Coach Keno Davis has used the same starting lineup for all 18 games this season, so unless something crazy happens, here is the starting five for the Friars:
PG: 6'2" Soph. Vincent Council (15.0 PTS/6.4 AST/4.3 REB/1.7 STL)
SG: 6'4" Fr. Gerard Coleman (10.4 PTS/2.8 REB/1.6 AST)
G/F: 6'5" Sr. Marshon Brooks (23.2 PTS/8.0 REB/2.2 AST/1.7 STL/1.3 BLK)
PF: 6'9" Fr. Kadeem Batts (6.9 PTS/5.1 REB)
C: 6'9" Soph. Bilal Dixon (6.7 PTS/8.1 REB/2.2 BLK)
Coach Davis has a pretty thin bench, and will repeatedly go to a four-guard set throughout the game. 6'3" sophomore Duke Mondy (7.1 PTS/2.9 REB/1.0 AST/1.9 STL) is the first guy off the bench, and he actually plays more than both Dixon and Batts. 6'1" freshman Bryce Cotton (3.7 PTS/1.6 REB) and 5'9" freshman Dre Evans (1.6 PTS/0.9 REB) are the two players Coach Davis has called on each game this season, although both have only played about 7 minutes each since Big East play began. If both Batts and Dixon get into foul trouble like they did against West Virginia, 7' senior Ray Hall (1.4 PTS/2.1 REB) will get the call to man the post.
(Interjection from Voodoo: I love me some Ray Hall. He looks like a longshoreman, and after watching him rumble and stumble around the Sun Dome last year, he's the only player in the Big East I think I could score on.)

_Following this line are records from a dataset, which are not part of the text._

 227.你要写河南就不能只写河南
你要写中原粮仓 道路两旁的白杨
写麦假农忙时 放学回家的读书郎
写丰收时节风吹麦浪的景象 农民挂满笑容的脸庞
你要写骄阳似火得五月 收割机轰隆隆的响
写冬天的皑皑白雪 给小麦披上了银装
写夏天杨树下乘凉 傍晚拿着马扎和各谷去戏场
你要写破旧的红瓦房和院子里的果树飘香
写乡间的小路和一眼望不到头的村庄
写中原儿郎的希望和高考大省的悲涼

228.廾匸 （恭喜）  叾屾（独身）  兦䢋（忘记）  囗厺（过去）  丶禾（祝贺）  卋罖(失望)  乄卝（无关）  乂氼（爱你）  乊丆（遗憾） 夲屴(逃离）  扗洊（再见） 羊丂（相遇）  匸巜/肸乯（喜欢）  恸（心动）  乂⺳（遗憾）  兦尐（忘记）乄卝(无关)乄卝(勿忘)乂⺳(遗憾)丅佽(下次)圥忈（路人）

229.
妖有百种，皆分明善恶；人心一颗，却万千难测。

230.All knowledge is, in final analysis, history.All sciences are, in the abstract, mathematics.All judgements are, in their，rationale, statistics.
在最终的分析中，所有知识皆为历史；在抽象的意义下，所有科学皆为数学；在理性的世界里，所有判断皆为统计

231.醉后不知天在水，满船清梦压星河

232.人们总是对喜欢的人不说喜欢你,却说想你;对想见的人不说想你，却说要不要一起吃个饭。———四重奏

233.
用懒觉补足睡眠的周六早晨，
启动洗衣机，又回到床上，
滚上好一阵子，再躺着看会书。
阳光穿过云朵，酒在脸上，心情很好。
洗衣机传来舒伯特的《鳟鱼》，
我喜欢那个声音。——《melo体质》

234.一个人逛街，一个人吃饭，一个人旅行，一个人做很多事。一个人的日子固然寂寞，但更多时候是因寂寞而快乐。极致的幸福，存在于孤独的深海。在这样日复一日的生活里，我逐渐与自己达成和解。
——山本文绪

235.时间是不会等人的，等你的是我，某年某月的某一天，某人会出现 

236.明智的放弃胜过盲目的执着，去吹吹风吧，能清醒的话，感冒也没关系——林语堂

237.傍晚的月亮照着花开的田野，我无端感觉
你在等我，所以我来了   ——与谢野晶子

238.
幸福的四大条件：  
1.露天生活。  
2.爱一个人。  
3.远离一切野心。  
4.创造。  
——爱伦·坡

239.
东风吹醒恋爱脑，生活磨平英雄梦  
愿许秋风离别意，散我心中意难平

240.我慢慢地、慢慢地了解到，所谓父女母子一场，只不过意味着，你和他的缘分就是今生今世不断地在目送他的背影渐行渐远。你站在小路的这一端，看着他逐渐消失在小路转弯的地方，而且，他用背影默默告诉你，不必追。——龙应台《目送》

Obviously the main goal for today's game is stopping the duo of Brooks and Council. With the amount of time the Friars spend in four-guard sets, Brooks is routinely matched up against the opposing team's power forward. Brooks uses his speed to create space between him and his opponent, and he usually finds an open shot. With the team's lack of depth down low, Marshon has to commit to the glass, and even though he's giving up 4 or 5 inches to his opponent, he will still find a way to get 2-3 offensive rebounds a game.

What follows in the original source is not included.